:: Work required ::
Go through the entries and copy every line that has the string "left" in it.

Recorded data
===============
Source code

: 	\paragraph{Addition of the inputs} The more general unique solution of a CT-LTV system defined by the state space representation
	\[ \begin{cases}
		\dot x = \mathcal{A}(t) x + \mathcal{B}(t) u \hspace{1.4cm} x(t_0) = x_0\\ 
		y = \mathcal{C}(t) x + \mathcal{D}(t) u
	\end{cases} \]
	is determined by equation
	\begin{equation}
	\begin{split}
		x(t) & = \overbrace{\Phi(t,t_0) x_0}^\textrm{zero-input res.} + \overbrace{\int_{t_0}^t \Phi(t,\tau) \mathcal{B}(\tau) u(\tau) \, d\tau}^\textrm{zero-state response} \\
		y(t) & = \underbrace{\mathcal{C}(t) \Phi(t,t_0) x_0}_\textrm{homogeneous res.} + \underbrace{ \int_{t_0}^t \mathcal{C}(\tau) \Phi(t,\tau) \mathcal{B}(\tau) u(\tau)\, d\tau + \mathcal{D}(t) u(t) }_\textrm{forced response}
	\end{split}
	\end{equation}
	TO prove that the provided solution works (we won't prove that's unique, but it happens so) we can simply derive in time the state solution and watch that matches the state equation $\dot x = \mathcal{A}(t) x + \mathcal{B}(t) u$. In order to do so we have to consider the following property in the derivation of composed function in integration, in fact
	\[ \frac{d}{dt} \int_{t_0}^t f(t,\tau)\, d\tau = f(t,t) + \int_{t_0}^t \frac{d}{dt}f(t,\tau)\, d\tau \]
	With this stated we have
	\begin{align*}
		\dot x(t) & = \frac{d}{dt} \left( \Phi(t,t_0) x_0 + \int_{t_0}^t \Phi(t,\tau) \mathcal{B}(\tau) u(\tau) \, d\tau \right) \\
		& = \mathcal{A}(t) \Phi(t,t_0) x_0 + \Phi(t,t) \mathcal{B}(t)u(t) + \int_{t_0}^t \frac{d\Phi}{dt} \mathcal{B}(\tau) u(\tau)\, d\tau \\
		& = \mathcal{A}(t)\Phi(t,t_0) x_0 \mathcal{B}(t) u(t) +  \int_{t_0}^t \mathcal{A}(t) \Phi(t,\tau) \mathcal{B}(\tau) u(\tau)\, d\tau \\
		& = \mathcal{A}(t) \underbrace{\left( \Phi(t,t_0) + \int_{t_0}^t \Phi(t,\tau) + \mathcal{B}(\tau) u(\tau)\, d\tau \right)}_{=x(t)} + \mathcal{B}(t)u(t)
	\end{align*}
===============
:: Answer area ::
		\dot x(t) & = \frac{d}{dt} \left( \Phi(t,t_0) x_0 + \int_{t_0}^t \Phi(t,\tau) \mathcal{B}(\tau) u(\tau) \, d\tau \right) \\
		& = \mathcal{A}(t) \underbrace{\left( \Phi(t,t_0) + \int_{t_0}^t \Phi(t,\tau) + \mathcal{B}(\tau) u(\tau)\, d\tau \right)}_{=x(t)} + \mathcal{B}(t)u(t)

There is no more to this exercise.